The castle core had a four-circle floor plan and on the south and west side. The castle is centered around a diamond courtyard. The walls have sgraffito rustication.

Gothic masonry from the second decade of the 15th century has been preserved on the southern and western sides. The masonry from the same period has been partially preserved in the northern wing, while the appearance of the eastern side was completely changed during the Renaissance reconstruction.

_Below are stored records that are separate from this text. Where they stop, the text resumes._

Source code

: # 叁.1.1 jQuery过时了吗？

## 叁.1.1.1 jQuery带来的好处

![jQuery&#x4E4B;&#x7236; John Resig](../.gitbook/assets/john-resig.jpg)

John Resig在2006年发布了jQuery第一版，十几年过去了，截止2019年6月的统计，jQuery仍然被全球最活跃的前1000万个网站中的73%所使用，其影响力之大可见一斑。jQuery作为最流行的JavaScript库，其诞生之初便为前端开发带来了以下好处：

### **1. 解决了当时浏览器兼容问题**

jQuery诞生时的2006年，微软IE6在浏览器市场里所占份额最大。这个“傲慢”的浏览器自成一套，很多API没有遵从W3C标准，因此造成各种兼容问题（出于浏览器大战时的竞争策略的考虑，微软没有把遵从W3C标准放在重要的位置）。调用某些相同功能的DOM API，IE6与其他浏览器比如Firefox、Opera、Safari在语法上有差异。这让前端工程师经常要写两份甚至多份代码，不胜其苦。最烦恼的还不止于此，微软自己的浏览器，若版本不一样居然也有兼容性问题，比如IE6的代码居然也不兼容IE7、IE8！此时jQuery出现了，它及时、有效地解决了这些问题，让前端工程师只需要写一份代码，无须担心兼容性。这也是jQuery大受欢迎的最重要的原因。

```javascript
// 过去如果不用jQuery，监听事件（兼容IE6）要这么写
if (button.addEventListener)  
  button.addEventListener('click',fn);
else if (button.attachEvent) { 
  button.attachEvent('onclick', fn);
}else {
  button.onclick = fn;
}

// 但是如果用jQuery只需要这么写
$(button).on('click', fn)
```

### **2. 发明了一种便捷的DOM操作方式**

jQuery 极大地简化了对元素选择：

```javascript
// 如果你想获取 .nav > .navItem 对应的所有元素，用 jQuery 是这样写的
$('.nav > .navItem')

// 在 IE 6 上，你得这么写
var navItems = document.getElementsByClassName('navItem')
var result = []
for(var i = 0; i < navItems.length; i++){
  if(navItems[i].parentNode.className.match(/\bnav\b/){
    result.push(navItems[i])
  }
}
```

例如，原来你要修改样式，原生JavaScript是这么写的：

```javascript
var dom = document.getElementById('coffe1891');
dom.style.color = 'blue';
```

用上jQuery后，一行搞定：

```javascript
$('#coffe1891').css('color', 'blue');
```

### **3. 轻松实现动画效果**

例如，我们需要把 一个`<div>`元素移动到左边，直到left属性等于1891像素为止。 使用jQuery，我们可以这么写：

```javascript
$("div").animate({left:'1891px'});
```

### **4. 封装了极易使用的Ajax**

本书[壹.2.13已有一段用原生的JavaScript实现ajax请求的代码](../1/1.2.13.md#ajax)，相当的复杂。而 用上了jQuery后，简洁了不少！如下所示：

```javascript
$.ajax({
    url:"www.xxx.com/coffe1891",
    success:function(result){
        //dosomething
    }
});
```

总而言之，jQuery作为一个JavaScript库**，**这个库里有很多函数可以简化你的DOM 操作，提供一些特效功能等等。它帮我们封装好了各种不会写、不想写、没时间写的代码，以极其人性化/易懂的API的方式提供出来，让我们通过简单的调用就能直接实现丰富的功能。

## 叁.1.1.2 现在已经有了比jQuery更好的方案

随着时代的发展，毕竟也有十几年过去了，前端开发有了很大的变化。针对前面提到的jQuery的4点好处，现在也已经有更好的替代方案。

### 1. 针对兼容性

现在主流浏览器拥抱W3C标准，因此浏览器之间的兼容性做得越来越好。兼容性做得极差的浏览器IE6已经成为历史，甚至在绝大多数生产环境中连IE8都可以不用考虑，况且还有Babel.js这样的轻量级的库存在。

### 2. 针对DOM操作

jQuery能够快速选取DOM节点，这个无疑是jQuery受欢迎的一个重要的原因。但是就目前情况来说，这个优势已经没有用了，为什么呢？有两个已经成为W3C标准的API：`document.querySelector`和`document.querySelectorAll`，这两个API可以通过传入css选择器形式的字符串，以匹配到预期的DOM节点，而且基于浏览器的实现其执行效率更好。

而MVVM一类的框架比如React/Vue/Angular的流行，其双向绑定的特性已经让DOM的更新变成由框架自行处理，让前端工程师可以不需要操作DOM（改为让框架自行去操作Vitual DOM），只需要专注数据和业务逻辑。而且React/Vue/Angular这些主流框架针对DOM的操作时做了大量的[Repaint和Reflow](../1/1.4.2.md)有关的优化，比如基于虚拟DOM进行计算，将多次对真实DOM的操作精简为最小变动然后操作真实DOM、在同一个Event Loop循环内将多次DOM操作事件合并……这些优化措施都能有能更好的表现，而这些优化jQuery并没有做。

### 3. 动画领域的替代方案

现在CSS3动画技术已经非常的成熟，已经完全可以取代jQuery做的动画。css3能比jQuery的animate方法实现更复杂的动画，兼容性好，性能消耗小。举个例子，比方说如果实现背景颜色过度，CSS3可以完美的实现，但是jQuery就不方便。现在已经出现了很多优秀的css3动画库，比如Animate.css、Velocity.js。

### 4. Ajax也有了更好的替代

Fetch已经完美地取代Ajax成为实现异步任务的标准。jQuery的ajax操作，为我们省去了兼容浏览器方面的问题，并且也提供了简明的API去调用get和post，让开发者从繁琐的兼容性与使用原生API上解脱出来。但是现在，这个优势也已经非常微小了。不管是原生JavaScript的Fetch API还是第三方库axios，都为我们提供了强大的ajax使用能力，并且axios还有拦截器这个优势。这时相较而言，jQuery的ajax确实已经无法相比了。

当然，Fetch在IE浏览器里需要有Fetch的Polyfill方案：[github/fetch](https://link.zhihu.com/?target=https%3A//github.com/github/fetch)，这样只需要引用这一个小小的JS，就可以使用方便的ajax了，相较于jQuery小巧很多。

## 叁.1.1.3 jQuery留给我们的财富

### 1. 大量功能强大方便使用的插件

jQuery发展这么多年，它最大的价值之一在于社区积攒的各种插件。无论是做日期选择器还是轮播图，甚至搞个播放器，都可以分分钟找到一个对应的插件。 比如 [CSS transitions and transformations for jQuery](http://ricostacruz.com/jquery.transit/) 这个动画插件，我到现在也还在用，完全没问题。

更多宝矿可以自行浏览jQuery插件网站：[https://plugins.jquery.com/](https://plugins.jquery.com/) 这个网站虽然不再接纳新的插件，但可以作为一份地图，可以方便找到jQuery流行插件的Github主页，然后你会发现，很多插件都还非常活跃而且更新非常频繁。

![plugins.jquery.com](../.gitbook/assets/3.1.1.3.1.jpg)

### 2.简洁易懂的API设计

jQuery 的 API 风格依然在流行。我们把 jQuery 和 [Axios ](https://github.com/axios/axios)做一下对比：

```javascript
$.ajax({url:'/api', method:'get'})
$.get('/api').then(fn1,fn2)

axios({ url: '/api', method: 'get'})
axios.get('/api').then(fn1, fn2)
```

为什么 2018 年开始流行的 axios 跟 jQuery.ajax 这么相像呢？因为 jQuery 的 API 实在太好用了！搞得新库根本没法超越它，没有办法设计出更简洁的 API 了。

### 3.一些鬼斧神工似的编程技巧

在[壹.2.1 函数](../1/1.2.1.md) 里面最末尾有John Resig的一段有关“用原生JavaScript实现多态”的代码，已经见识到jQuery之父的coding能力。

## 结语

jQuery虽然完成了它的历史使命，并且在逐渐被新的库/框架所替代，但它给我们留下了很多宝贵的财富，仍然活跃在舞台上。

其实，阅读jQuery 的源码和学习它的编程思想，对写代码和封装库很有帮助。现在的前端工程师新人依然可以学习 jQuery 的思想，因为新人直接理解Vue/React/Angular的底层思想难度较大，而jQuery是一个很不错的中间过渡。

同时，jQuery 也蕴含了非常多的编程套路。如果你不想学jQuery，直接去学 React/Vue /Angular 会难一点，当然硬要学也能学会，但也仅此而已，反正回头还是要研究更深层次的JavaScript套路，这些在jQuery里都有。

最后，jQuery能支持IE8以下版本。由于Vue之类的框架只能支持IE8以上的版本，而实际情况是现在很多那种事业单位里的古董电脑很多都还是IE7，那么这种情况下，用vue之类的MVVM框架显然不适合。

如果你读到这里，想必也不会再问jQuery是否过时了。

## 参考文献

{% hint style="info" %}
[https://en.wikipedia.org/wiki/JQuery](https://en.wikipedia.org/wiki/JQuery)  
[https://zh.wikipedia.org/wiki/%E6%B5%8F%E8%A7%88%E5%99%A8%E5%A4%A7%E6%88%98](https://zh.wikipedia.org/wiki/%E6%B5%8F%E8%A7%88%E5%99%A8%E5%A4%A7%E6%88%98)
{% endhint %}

Three additional wings were added during the 17th century.

=== Loreto Chapel ===
In 1765, the Countess Marie Karolína of Khevenhüller had a Loreto Chapel built on the edge of the castle park near Vráž. She arranged for the Holy Mass to be offered in the chapel. Marie also ordered for a pilgrimage to the Our Lady of Sorrows to be celebrated in the chapel every third Sunday after Easter. On 10 August 1766, the chapel was consecrated by the abbot of the Sázava monastery, Leander Kramář. During the Josephine reforms in 1787, the chapel was abolished and a wooden Marian statue was transferred to the church in Vranov on 25 April. The abolished chapel was then used as a warehouse. In 1870, Princess Antonie Khevenhüllern-Metsch died, planning to restore the chapel as a place of pilgrimage. Her relatives had the original chapel demolished and a new chapel was built in its place in 1872, according to a drawing by a Viennese architect. The princess was then buried in it.